So. My husband and I decided to rehome our horse, and in turn step into the world of beef cattle. I still have my rosie, 13 month old Jersey heifer for dairy. But, we will be getting 2 dexter cows, one who just calved and the other who is due to calf in october! I would love some insight on Dexter's, introducing cows to each other, how many square bales of hay a day to feed them all, and information for a first timer with a pregnant cow/calves!
I have Aberdeens,they are a beef breed and little bit bigger than a Dexter. I too am horseless now. I feed the cows one flake of grass hay per cow twice a day. Feed more or less depending if they clean up what I feed earlier. The vet says there fat. I have had small problems when my cow calved,the other heifer tried to mount day old calf. After that I kept mom and baby separately for a few days to bond. I have never had cows till I got Mabel and now her 2 daughters. There size makes it more manageable for me and my feed bill. They each have their own personality. Looking forward to hearing about your new girls.

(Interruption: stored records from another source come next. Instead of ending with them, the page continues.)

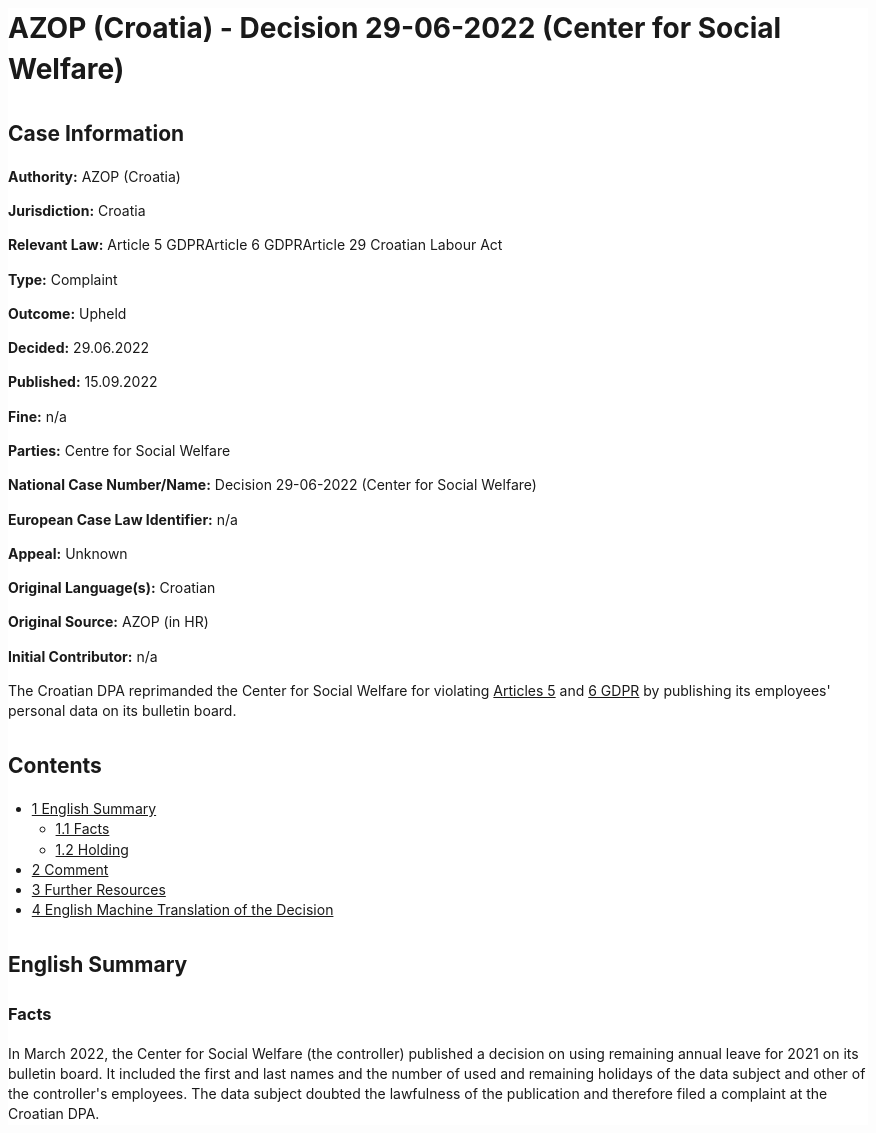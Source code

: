 # AZOP (Croatia) - Decision 29-06-2022 (Center for Social Welfare)

## Case Information

**Authority:** AZOP (Croatia)

**Jurisdiction:** Croatia

**Relevant Law:** Article 5 GDPRArticle 6 GDPRArticle 29 Croatian Labour Act

**Type:** Complaint

**Outcome:** Upheld

**Decided:** 29.06.2022

**Published:** 15.09.2022

**Fine:** n/a

**Parties:** Centre for Social Welfare

**National Case Number/Name:** Decision 29-06-2022 (Center for Social Welfare)

**European Case Law Identifier:** n/a

**Appeal:** Unknown

**Original Language(s):** Croatian

**Original Source:** AZOP (in HR)

**Initial Contributor:** n/a

The Croatian DPA reprimanded the Center for Social Welfare for violating [Articles 5](/index.php?title=Article_5_GDPR "Article 5 GDPR") and [6 GDPR](/index.php?title=Article_6_GDPR "Article 6 GDPR") by publishing its employees' personal data on its bulletin board.

## Contents

*   [1 English Summary](#English_Summary)
    *   [1.1 Facts](#Facts)
    *   [1.2 Holding](#Holding)
*   [2 Comment](#Comment)
*   [3 Further Resources](#Further_Resources)
*   [4 English Machine Translation of the Decision](#English_Machine_Translation_of_the_Decision)

## English Summary

### Facts

In March 2022, the Center for Social Welfare (the controller) published a decision on using remaining annual leave for 2021 on its bulletin board. It included the first and last names and the number of used and remaining holidays of the data subject and other of the controller's employees. The data subject doubted the lawfulness of the publication and therefore filed a complaint at the Croatian DPA.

Introducing cows to each other is likely to start a dominance fight. If your pasture is big enough let them sort it out themselves. The pregnant cow should go off by herself to calve and rejoin the herd a few days later when the calf is sturdy enough to get out of the way of conflict. Most cows seem to know they are newborns and won't all out clobber them. If you pen up the pregnant mom you will have to be able to judge when she can return but make sure there is enough space for the calf to stand clear. Calves seem to love to watch fights and stand near but are quick to move just far enough away to not get hurt. If you separate and then return old friends they may or may not have a little skirmish but seem to know their place in the herd. One time I fed the herd right after a calf was born. Wouldn't you know it, the calf came wobbling up behind a dominant cow and as I'm shouting to DH to get it away the calf got kicked very hard and looked like a goner. However, calves are oddly sturdy and she was up after a couple of minutes good as new. Sooner or later calves need to learn the rules of the herd, so if the mom has good instincts she'll keep the calf away herself in the first critical days. Since you are buying new cows pregnant and with calves I would be more careful as new cows fight more aggressively. My experience with Dexters is limited to two cows. Both were/are very bold despite their size.

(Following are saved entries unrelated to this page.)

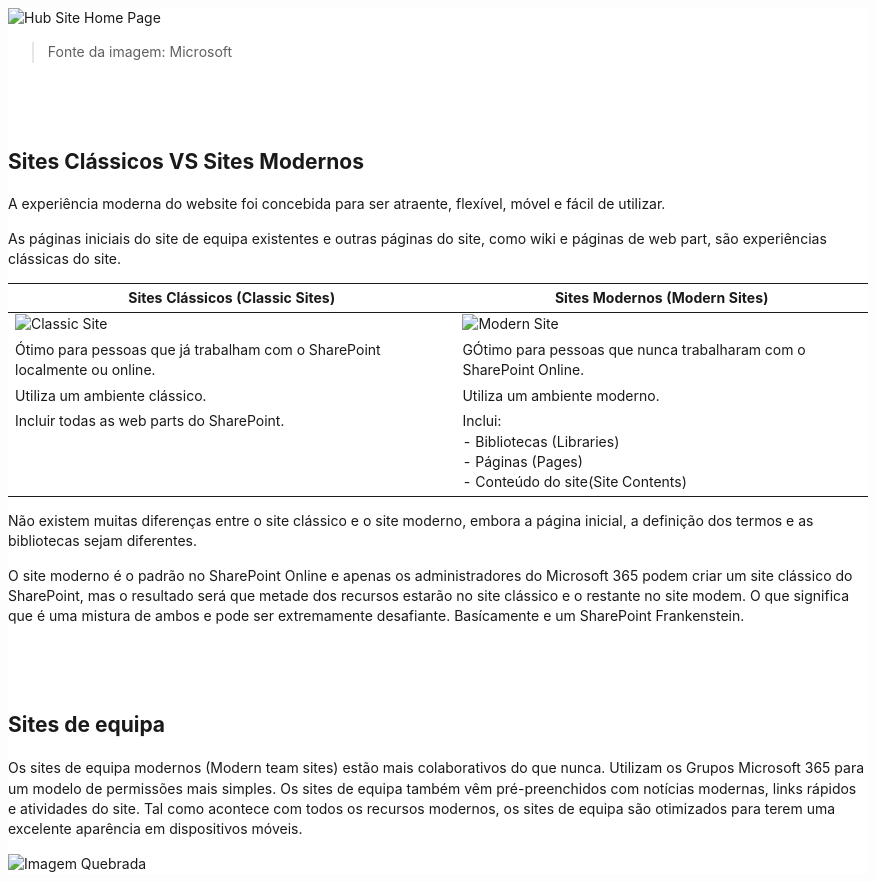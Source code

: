 ![Hub Site Home Page](https://www.rramoscabral.com/training/assets/MSSharePoint/HubSiteHomePage.png)
> Fonte da imagem: Microsoft


<br/>



<a id="classic-sites-vs-modern-sites" />

<br/>


## Sites Clássicos VS Sites Modernos

A experiência moderna do website foi concebida para ser atraente, flexível, móvel e fácil de utilizar.

As páginas iniciais do site de equipa existentes e outras páginas do site, como wiki e páginas de web part, são experiências clássicas do site.

| Sites Clássicos (Classic Sites) | Sites Modernos (Modern Sites) |
| --- | --- |
| ![Classic Site](https://www.rramoscabral.com/training/assets/MSSharePoint/ClassicSite.png) | ![Modern Site](https://www.rramoscabral.com/training/assets/MSSharePoint/ModernSite.png) 
| Ótimo para pessoas que já trabalham com o SharePoint localmente ou online. | GÓtimo para pessoas que nunca trabalharam com o SharePoint Online. |
| Utiliza um ambiente clássico. | Utiliza um ambiente moderno. |
| Incluir todas as web parts do SharePoint. |  Inclui: <br/> - Bibliotecas (Libraries)<br/> - Páginas (Pages)<br/> - Conteúdo do site(Site Contents) | 


Não existem muitas diferenças entre o site clássico e o site moderno, embora a página inicial, a definição dos termos e as bibliotecas sejam diferentes.

O site moderno é o padrão no SharePoint Online e apenas os administradores do Microsoft 365 podem criar um site clássico do SharePoint, mas o resultado será que metade dos recursos estarão no site clássico e o restante no site modem. O que significa que é uma mistura de ambos e pode ser extremamente desafiante. Basícamente e um SharePoint Frankenstein.



<br/>

<a id="team-sites" />

<br/>


## Sites de equipa

Os sites de equipa modernos (Modern team sites) estão mais colaborativos do que nunca. Utilizam os Grupos Microsoft 365 para um modelo de permissões mais simples. Os sites de equipa também vêm pré-preenchidos com notícias modernas, links rápidos e atividades do site. Tal como acontece com todos os recursos modernos, os sites de equipa são otimizados para terem uma excelente aparência em dispositivos móveis.


![Imagem Quebrada](https://www.rramoscabral.com/training/assets/MSSharePoint/TeamSite.png)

I had one dexter that was a terrible girl and fought with everyone. The other two were more laid back but there will likely still be a tussle at first. Like above - just make sure they have enough room to go at it without running into something - especially since the one is pregnant. Maybe let one in at a time with your jersey girl...? So it’s not a free-for-all? (And hopefully it’s not muddy so they slip and go down)
“Those who would give up essential liberty to purchase a little temporary safety, deserve neither liberty nor safety.” Benjamin Franklin
claytonpaul: A bull was put on her herd Late Last May so she was expected to be due between May1 and August. They quoted me August so I wouldn't be disappointing by a late arrival.